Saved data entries

------------------------

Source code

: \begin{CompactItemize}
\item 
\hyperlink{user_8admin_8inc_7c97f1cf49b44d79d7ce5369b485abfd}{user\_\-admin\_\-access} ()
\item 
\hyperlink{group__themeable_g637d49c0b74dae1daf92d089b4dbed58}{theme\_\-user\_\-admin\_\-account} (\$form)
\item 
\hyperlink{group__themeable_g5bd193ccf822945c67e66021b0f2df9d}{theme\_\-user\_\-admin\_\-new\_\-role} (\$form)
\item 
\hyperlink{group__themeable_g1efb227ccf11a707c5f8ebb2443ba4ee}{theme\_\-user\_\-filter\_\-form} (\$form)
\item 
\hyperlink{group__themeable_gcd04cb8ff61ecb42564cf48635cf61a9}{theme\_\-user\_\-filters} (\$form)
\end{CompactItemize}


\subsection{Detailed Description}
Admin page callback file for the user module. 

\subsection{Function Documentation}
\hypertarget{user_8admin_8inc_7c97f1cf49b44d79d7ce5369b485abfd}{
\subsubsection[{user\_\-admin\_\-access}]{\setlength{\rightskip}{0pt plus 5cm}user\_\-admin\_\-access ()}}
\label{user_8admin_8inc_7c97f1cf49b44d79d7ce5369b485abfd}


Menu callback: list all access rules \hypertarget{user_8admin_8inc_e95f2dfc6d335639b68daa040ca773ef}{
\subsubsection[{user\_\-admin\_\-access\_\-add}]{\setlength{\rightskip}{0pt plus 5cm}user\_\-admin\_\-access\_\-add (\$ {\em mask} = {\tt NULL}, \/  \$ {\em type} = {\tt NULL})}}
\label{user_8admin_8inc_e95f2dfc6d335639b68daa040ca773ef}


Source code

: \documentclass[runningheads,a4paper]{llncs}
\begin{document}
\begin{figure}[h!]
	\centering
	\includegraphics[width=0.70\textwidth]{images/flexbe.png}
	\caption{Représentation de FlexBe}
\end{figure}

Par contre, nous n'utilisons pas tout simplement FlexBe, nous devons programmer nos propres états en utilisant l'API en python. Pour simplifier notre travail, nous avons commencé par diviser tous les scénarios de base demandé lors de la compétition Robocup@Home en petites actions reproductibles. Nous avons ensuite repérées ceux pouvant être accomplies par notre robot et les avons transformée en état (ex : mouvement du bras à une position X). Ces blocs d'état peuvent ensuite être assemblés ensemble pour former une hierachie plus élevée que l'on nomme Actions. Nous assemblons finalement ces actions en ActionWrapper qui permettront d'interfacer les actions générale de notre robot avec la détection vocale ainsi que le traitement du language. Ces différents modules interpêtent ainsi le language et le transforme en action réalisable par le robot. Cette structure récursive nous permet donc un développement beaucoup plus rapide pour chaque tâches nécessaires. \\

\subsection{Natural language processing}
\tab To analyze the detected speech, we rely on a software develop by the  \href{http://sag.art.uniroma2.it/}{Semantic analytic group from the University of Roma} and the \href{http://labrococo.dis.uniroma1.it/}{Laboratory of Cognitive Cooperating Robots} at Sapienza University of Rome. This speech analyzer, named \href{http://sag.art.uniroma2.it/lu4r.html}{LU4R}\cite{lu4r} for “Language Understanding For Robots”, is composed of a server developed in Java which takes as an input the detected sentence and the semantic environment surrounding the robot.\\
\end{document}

------------------------

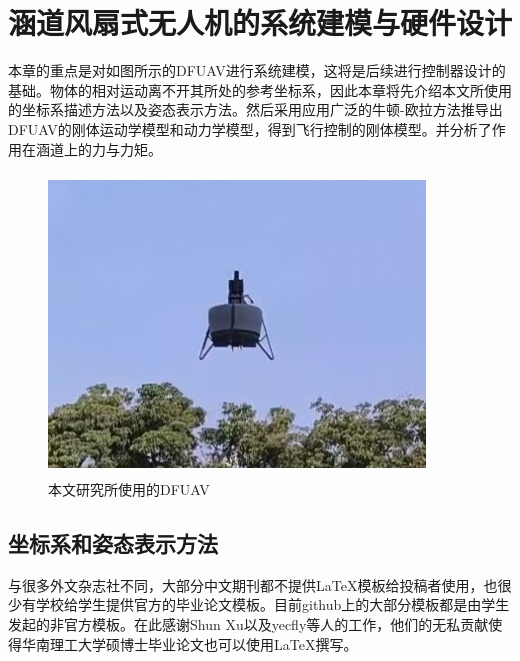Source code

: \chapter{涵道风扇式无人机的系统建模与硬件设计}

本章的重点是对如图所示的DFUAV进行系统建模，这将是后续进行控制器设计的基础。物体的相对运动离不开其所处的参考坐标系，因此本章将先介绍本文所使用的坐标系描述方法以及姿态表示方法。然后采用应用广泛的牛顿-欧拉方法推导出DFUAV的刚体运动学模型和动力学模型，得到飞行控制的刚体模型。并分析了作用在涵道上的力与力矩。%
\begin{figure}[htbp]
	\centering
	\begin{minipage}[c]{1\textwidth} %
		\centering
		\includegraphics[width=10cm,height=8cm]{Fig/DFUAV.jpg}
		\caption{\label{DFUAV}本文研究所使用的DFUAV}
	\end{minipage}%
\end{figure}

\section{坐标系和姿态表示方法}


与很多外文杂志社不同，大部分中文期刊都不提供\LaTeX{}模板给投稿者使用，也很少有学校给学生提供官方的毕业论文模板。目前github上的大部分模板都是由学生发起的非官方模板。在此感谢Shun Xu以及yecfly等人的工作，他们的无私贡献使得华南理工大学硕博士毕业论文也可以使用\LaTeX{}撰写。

------------------------

**Task prompt**. In the entries above, count each line with "callback"; reply with the total only.

**Response area**. 2